JonahSinick comments on Tiling Agents for Self-Modifying AI (OPFAI #2) - Less Wrong
You are viewing a comment permalink. View the original post to see all comments and the full post content.
You are viewing a comment permalink. View the original post to see all comments and the full post content.
Comments (260)
The paper is meant to be interpreted within an agenda of "Begin tackling the conceptual challenge of describing a stably self-reproducing decision criterion by inventing a simple formalism and confronting a crisp difficulty"; not as "We think this Godelian difficulty will block AI", nor "This formalism would be good for an actual AI", nor "A bounded probabilistic self-modifying agent would be like this, only scaled up and with some probabilistic and bounded parts tacked on". If that's not what you meant, please clarify.

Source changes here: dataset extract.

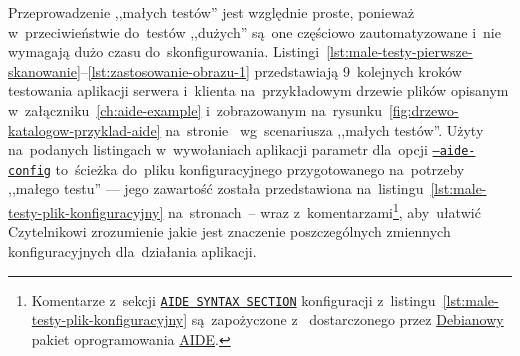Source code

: \documentclass[thesis]{subfiles}
\begin{document}
Przeprowadzenie ,,małych testów'' jest względnie proste, ponieważ w~przeciwieństwie do~testów ,,dużych'' są~one częściowo zautomatyzowane i~nie wymagają dużo czasu do~skonfigurowania. Listingi~\ref{lst:male-testy-pierwsze-skanowanie}--\ref{lst:zastosowanie-obrazu-1} przedstawiają 9~kolejnych kroków testowania aplikacji serwera i~klienta na~przykładowym drzewie plików opisanym w~załączniku~\ref{ch:aide-example} i~zobrazowanym na~rysunku~\ref{fig:drzewo-katalogow-przyklad-aide} na~stronie~\pageref{fig:drzewo-katalogow-przyklad-aide} wg~scenariusza ,,małych testów''. Użyty na~podanych listingach w~wywołaniach aplikacji \texttt{\srvappname{}} parametr  dla~opcji \hyperlink{itm:aide-config}{\texttt{--aide-config}} to~ścieżka do~pliku konfiguracyjnego przygotowanego na~potrzeby ,,małego testu'' --- jego zawartość została przedstawiona na~listingu~\ref{lst:male-testy-plik-konfiguracyjny} na~stronach~\pageref{lst:male-testy-plik-konfiguracyjny}--\pageref{male-testy-plik-konfiguracyjny-last-page} wraz z~komentarzami\footnote{Komentarze z~sekcji \hyperref[line:aide-syntax-section]{\texttt{AIDE SYNTAX SECTION}} konfiguracji  z~listingu~\ref{lst:male-testy-plik-konfiguracyjny} są~zapożyczone z~  dostarczonego przez \href{https://packages.debian.org/search?keywords=aide}{Debianowy} pakiet oprogramowania \hyperref[sec:aide]{AIDE}.}, aby~ułatwić Czytelnikowi zrozumienie jakie jest znaczenie poszczególnych zmiennych konfiguracyjnych dla~działania aplikacji.
\end{document}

Ok, that is what I meant, so your comment has helped me better understand your position.
Why do you think that
is cost-effective relative to other options on the table?
For "other options on the table," I have in mind things such as spreading rationality, building the human capital of people who care about global welfare, increasing the uptake of important information into the scientific community, and building transferable skills and connections for later use.
Personally, I feel like that kind of metawork is very important, but that somebody should also be doing something that isn't just metawork. If there's nobody making concrete progress on the actual problem that we're supposed to be solving, there's a major risk of the whole thing becoming a lost purpose, as well as of potentially-interested people wandering off to somewhere where they can actually do something that feels more real.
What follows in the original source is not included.